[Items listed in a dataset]
········

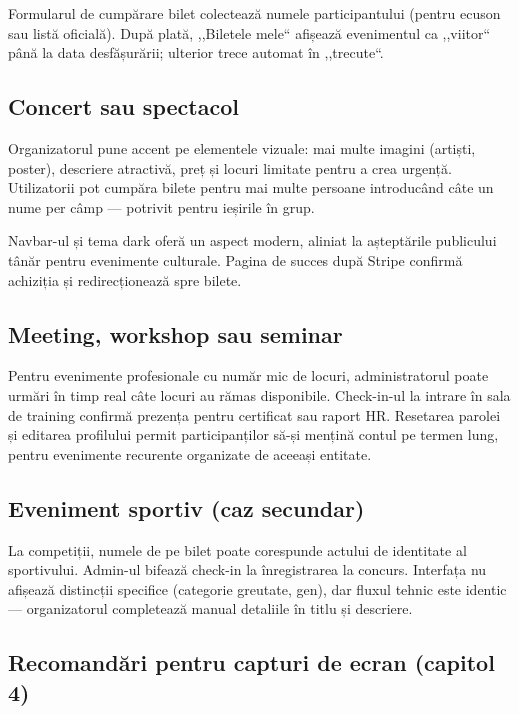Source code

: Formularul de cumpărare bilet colectează numele participantului (pentru ecuson sau listă oficială). După plată, ,,Biletele mele`` afișează evenimentul ca ,,viitor`` până la data desfășurării; ulterior trece automat în ,,trecute``.

\subsection{Concert sau spectacol}

Organizatorul pune accent pe elementele vizuale: mai multe imagini (artiști, poster), descriere atractivă, preț și locuri limitate pentru a crea urgență. Utilizatorii pot cumpăra bilete pentru mai multe persoane introducând câte un nume per câmp — potrivit pentru ieșirile în grup.

Navbar-ul și tema dark oferă un aspect modern, aliniat la așteptările publicului tânăr pentru evenimente culturale. Pagina de succes după Stripe confirmă achiziția și redirecționează spre bilete.

\subsection{Meeting, workshop sau seminar}

Pentru evenimente profesionale cu număr mic de locuri, administratorul poate urmări în timp real câte locuri au rămas disponibile. Check-in-ul la intrare în sala de training confirmă prezența pentru certificat sau raport HR. Resetarea parolei și editarea profilului permit participanților să-și mențină contul pe termen lung, pentru evenimente recurente organizate de aceeași entitate.

\subsection{Eveniment sportiv (caz secundar)}

La competiții, numele de pe bilet poate corespunde actului de identitate al sportivului. Admin-ul bifează check-in la înregistrarea la concurs. Interfața nu afișează distincții specifice (categorie greutate, gen), dar fluxul tehnic este identic — organizatorul completează manual detaliile în titlu și descriere.

\subsection{Recomandări pentru capturi de ecran (capitol 4)}

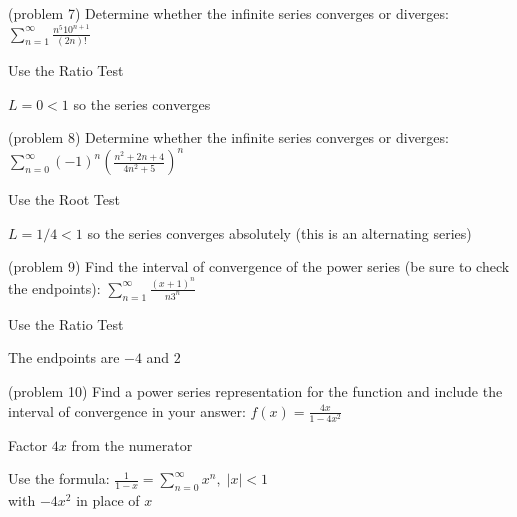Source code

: \documentclass[handout]{ximera}
\begin{document}
\begin{problem}(problem 7)
Determine whether the infinite series converges or diverges: $\displaystyle \sum_{n=1}^\infty \frac{n^5 10^{n+1}}{(2n)!}$

\begin{hint}
Use the Ratio Test
\end{hint}

\begin{hint}
$L = 0 < 1$ so the series converges
\end{hint}

\end{problem}


\begin{problem}(problem 8)
Determine whether the infinite series converges or diverges: $\displaystyle \sum_{n=0}^\infty (-1)^n\left(\frac{n^2 + 2n+ 4}{4n^2 + 5}\right)^n$

\begin{hint}
Use the Root Test
\end{hint}

\begin{hint}
$L = 1/4 < 1$ so the series converges absolutely (this is an alternating series)
\end{hint}

\end{problem}

\begin{problem} (problem 9)
Find the interval of convergence of the power series (be sure to check the endpoints):
$\displaystyle \sum_{n=1}^\infty \frac{(x + 1)^n}{n 3^n}$

\begin{hint}
Use the Ratio Test
\end{hint}
\begin{hint}
The endpoints are $-4$ and $2$
\end{hint}

\end{problem}


\begin{problem} (problem 10)
Find a power series representation for the function and include the interval of convergence in your answer:
$\displaystyle f(x) = \frac{4x}{1 - 4x^2}$

\begin{hint}
Factor $4x$ from the numerator
\end{hint}
\begin{hint}
Use the formula: $\displaystyle \frac{1}{1-x} = \sum_{n = 0}^\infty x^n, \; |x| <1$\\
with $-4x^2$ in place of $x$
\end{hint}

\end{problem}
\end{document}
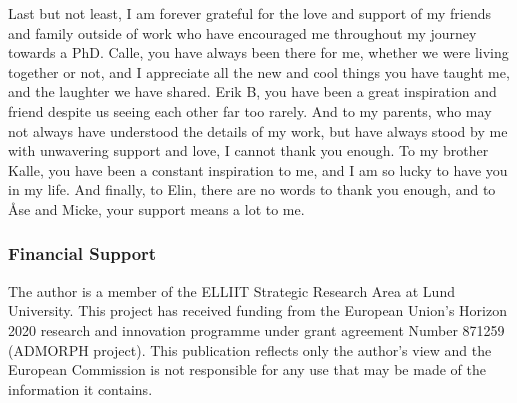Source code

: Last but not least, I am forever grateful for the love and support of my friends and family outside of work who have encouraged me throughout my journey towards a PhD.
Calle, you have always been there for me, whether we were living together or not, and I appreciate all the new and cool things you have taught me, and the laughter we have shared.
Erik B, you have been a great inspiration and friend despite us seeing each other far too rarely.
And to my parents, who may not always have understood the details of my work, but have always stood by me with unwavering support and love, I cannot thank you enough.
To my brother Kalle, you have been a constant inspiration to me, and I am so lucky to have you in my life.
And finally, to Elin, there are no words to thank you enough, and to {\AA}se and Micke, your support means a lot to me.

\subsubsection*{Financial Support}
The author is a member of the ELLIIT Strategic Research Area at Lund University.
This project has received funding from the European Union's Horizon 2020 research and innovation programme under grant agreement Number 871259 (ADMORPH project).
This publication reflects only the author's view and the European Commission is not responsible for any use that may be made of the information it contains.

········

> INSTRUCTIONS FOR THE TASK
Your answer should consist of the lines above that hold the word "convergence".

> EXERCISE RESULT
Find the interval of convergence of the power series (be sure to check the endpoints):
Find a power series representation for the function and include the interval of convergence in your answer:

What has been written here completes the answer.